More USB clutter on the way: The new USB 4 is lightning fast and extra confusing
The USB standard is getting better, but the confusion regarding the USB standard’s many names is not getting any less.
The USB 4 standard is getting something of an overhaul before long.
The overhaul is to such an extent that it is surprising that it has not been named USB 5.
However, confusion reigns as always within the USB standard, which is why you will instead have to keep an eye on the USB 4 version 2.0 annotation on the technical sheet of your next computer, monitor, smartphone or other electronics.
But now the new USB version is out before long – and it will be worth keeping an eye on.
USB 4 version 2.0
Behind the new standard is the industry organization USB Promoter Group, which with the revision of USB 4 opens up wild speeds.
USB 4 version 2.0 now allows data transfer speeds of 80 gigabits/second versus 40 gbps previously. Theoretically, this means that it is possible to transfer a whole terabyte of data in just over a minute and a half.
This corresponds to a doubling of not only the pending USB 4 standard but also the Thunderbolt 4 standard, which USB 4 leans on.
An important detail of the new standard is that it is able to use existing UDB 4 cables of the passive kind (which until now have been limited to 40 gbps) and double the transfer speed through them.
However, active cables will have to be of the USB 4 version 2.0 type in order to be able to offer the full bandwidth of the standard, according to the organisation’s documentation.

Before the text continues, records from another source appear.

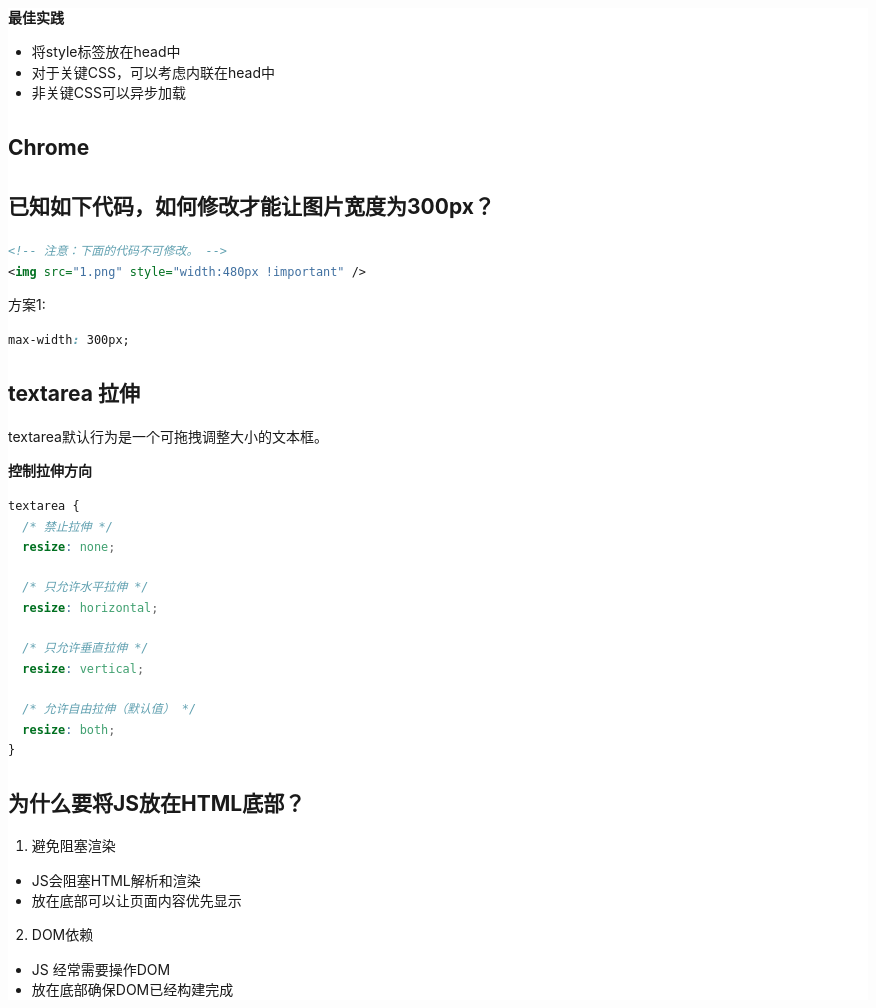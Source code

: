**最佳实践**

- 将style标签放在head中
- 对于关键CSS，可以考虑内联在head中
- 非关键CSS可以异步加载

## Chrome

## 已知如下代码，如何修改才能让图片宽度为300px？

```xml
<!-- 注意：下面的代码不可修改。 -->
<img src="1.png" style="width:480px !important" />
```

方案1:

```css
max-width: 300px;
```

## textarea 拉伸

textarea默认行为是一个可拖拽调整大小的文本框。

**控制拉伸方向**

```css
textarea {
  /* 禁止拉伸 */
  resize: none;

  /* 只允许水平拉伸 */
  resize: horizontal;

  /* 只允许垂直拉伸 */
  resize: vertical;

  /* 允许自由拉伸（默认值） */
  resize: both;
}
```

## 为什么要将JS放在HTML底部？

1. 避免阻塞渲染

- JS会阻塞HTML解析和渲染
- 放在底部可以让页面内容优先显示

2. DOM依赖

- JS 经常需要操作DOM
- 放在底部确保DOM已经构建完成
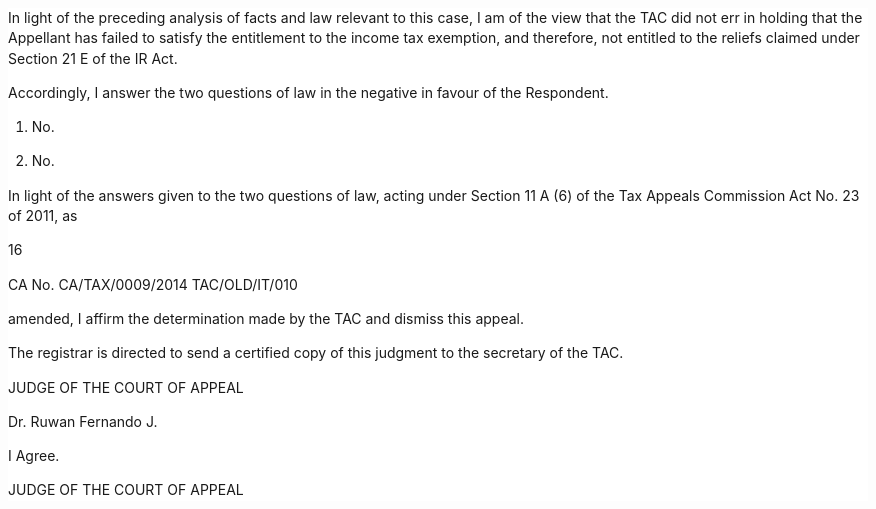 In light of the preceding analysis of facts and law relevant to this case, I am of the view that the TAC did not err in holding that the Appellant has failed to satisfy the entitlement to the income tax exemption, and therefore, not entitled to the reliefs claimed under Section 21 E of the IR Act.

Accordingly, I answer the two questions of law in the negative in favour of the Respondent.

1. No.

2. No.

In light of the answers given to the two questions of law, acting under Section 11 A (6) of the Tax Appeals Commission Act No. 23 of 2011, as

16

CA No. CA/TAX/0009/2014 TAC/OLD/IT/010

amended, I affirm the determination made by the TAC and dismiss this appeal.

The registrar is directed to send a certified copy of this judgment to the secretary of the TAC.

JUDGE OF THE COURT OF APPEAL

Dr. Ruwan Fernando J.

I Agree.

JUDGE OF THE COURT OF APPEAL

The physical connector itself will be the same reversible USB-C connector that has gained wide acceptance since its debut in 2014.
The USB standard seems to be loved by the industry organization behind it, which has given the various USB standards many different names over the years.
When we reached the USB 3.2 generation, the confusion became total with, for example, USB 3.2 Gen 1 (which effectively covered USB 3.0), USB 3.2 Gen 2, USB 3.2 Gen 2 1×2, USB 3.2 Gen 2 2×2, which alternated between offering top speeds of 5, 10 and 20 Gbps.
Where with version 4 of the USB standard there was hope for simplification, that goal is obscured a bit by calling the USB standard USB 4 version 2.0 instead of USB 4.1 or simply USB 5.
Ready at the end of the year
When the new standard can be seen in action depends on when the final specifications are defined, which is expected to be clarified before mid-November 2022, writes the online media The Verge.
Once this is done, the path is cleared for devices with USB 4 version 2.0 marks to be presented, of course at the next consumer electronics trade show, the CES trade show in January 2023.